Three things worth a lecture call-out:

  • PSE before PG. If you flip PG before PSE, the CPU walks the PDE with PS=1 and treats bits [31:12] as a page-table base address, which is catastrophic. Some emulators (QEMU TCG) tolerate the wrong order; real hardware does not.
  • CR3 reload is itself a full TLB flush (except for entries tagged with the global bit, which we don’t use). So the moment PG goes on, the TLB is cold; the next instruction fetch fills one 4 MiB TLB entry for the EIP page. No invlpg needed.
  • No global pages. We never set the G bit on kernel PDEs. The right thing long-term is CR4.PGE=1 + G=1 on the kernel identity window so a CR3 reload during context switch doesn’t flush the kernel TLB. Today every vmm_switch re-fills the kernel TLB entries on first use. Cheap on a hobby OS (256 MiB / 4 MiB = 64 TLB fills), worth fixing on the day we benchmark scheduler throughput.

Page-fault delivery

Vector 14. The hardware pushes the faulting linear address into CR2 and a 4-bit error code onto the stack:

bit 0: P     1 if a protection violation (rather than not-present)
bit 1: W/R   1 on write, 0 on read
bit 2: U/S   1 if from ring 3
bit 3: RSVD  1 if a reserved-bit was set in a page-table entry
bit 4: I/D   1 on an instruction fetch (PAE/long mode only)

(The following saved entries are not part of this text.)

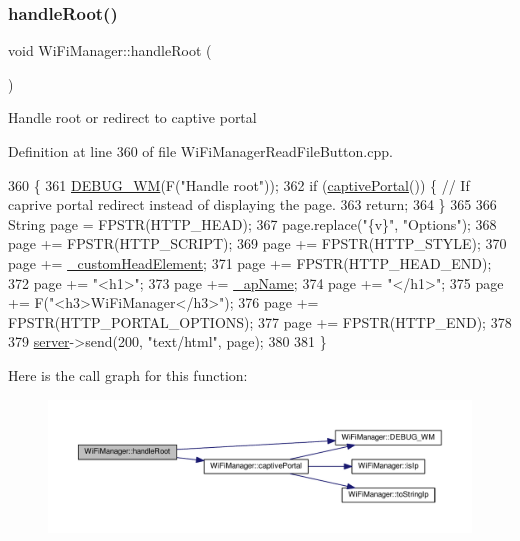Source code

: \subsubsection{\texorpdfstring{handle\+Root()}{handleRoot()}}
{\footnotesize\ttfamily void Wi\+Fi\+Manager\+::handle\+Root (\begin{DoxyParamCaption}{ }\end{DoxyParamCaption})\hspace{0.3cm}{\ttfamily [private]}}

Handle root or redirect to captive portal 

Definition at line 360 of file Wi\+Fi\+Manager\+Read\+File\+Button.\+cpp.


\begin{DoxyCode}
360                              \{
361   \hyperlink{class_wi_fi_manager_ae5f595c670ccbcf9a191baf50f5c7c26}{DEBUG\_WM}(F(\textcolor{stringliteral}{"Handle root"}));
362   \textcolor{keywordflow}{if} (\hyperlink{class_wi_fi_manager_a4ef4298deb224212e5242c456669a973}{captivePortal}()) \{ \textcolor{comment}{// If caprive portal redirect instead of displaying the page.}
363     \textcolor{keywordflow}{return};
364   \}
365 
366   String page = FPSTR(HTTP\_HEAD);
367   page.replace(\textcolor{stringliteral}{"\{v\}"}, \textcolor{stringliteral}{"Options"});
368   page += FPSTR(HTTP\_SCRIPT);
369   page += FPSTR(HTTP\_STYLE);
370   page += \hyperlink{class_wi_fi_manager_a8860012564a62209d750c50e56319192}{\_customHeadElement};
371   page += FPSTR(HTTP\_HEAD\_END);
372   page += \textcolor{stringliteral}{"<h1>"};
373   page += \hyperlink{class_wi_fi_manager_a2c27e2f375122254cde4b2fd9ed1e117}{\_apName};
374   page += \textcolor{stringliteral}{"</h1>"};
375   page += F(\textcolor{stringliteral}{"<h3>WiFiManager</h3>"});
376   page += FPSTR(HTTP\_PORTAL\_OPTIONS);
377   page += FPSTR(HTTP\_END);
378 
379   \hyperlink{class_wi_fi_manager_a509523a01c0395cf0dc235b074f2a5ea}{server}->send(200, \textcolor{stringliteral}{"text/html"}, page);
380 
381 \}
\end{DoxyCode}
Here is the call graph for this function\+:
\nopagebreak
\begin{figure}[H]
\begin{center}
\leavevmode
\includegraphics[width=350pt]{d4/dc8/class_wi_fi_manager_a47e4c7df7478f690c53ff9f5125c9760_cgraph}
\end{center}
\end{figure}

The handler in debug/debug.c (page_fault_handler) resolves three cases before giving up, in order:

  1. Demand paging (try_handle_anon_fault) — a not-present fault inside the faulting task’s reserved heap [user_brk_base, user_brk) or anonymous-mmap [USER_MMAP_BASE, mmap_next) window maps a fresh zeroed frame and retries. SYS_BRK/SYS_MMAP2 only reserve the range (Linux’s lazy model), so a multi-MiB allocation costs O(1) in the syscall and the per-page work is spread across short faults instead of stalling the system in one interrupts-off loop.
  2. Copy-on-write (try_handle_cow_fault) — a write to a present RO+COW page (fork) copies or re-promotes it (§11).
  3. Otherwise: a ring-3 fault delivers SIGSEGV (the offender is reaped); a ring-0 fault is a real kernel bug and panics.

5. Per-task address spaces (VMM)

src/kernel/arch/i386/mm/vmm.c. Every task created with task_create_user gets its own page directory. Construction (vmm_create_pd):

  1. pmm_alloc_frame for the PD itself.
  2. memset to zero, then walk the kernel PD and copy every present PDE (indices 0–63 — the 256 MiB identity window plus anything heap_init or vesa_init added). This is the kernel-PDE-mirroring model — every user PD has the kernel mapped at the same virtual addresses as the kernel sees itself.
  3. Leave indices 64–1023 zero. That’s the user-space range, 3.75 GiB worth, though we only ever populate two slots:
    • USER_CODE_BASE = 0x40000000 (PDE 256) — one 4 KiB page for code.
    • USER_STACK_TOP = 0xBFFF0000 (PDE 767) — USER_STACK_PAGES = 8 pages (32 KiB) eagerly mapped at exec, occupying [USER_STACK_TOP − 32 KiB, USER_STACK_TOP). Was one 4 KiB page until TCC’s recursive-descent parser overflowed it on sh.c.
    • Heap (brk, grows up from the end of the image) and the anonymous mmap window (USER_MMAP_BASE = 0x90000000, PDE 576) are demand-paged: SYS_BRK/SYS_MMAP2 only advance the reservation pointer, and the page-fault handler maps zeroed frames on first touch (§4). This is what keeps a big malloc (e.g. DOOM’s 6 MiB zone) from mapping ~1500 pages in one interrupts-off syscall.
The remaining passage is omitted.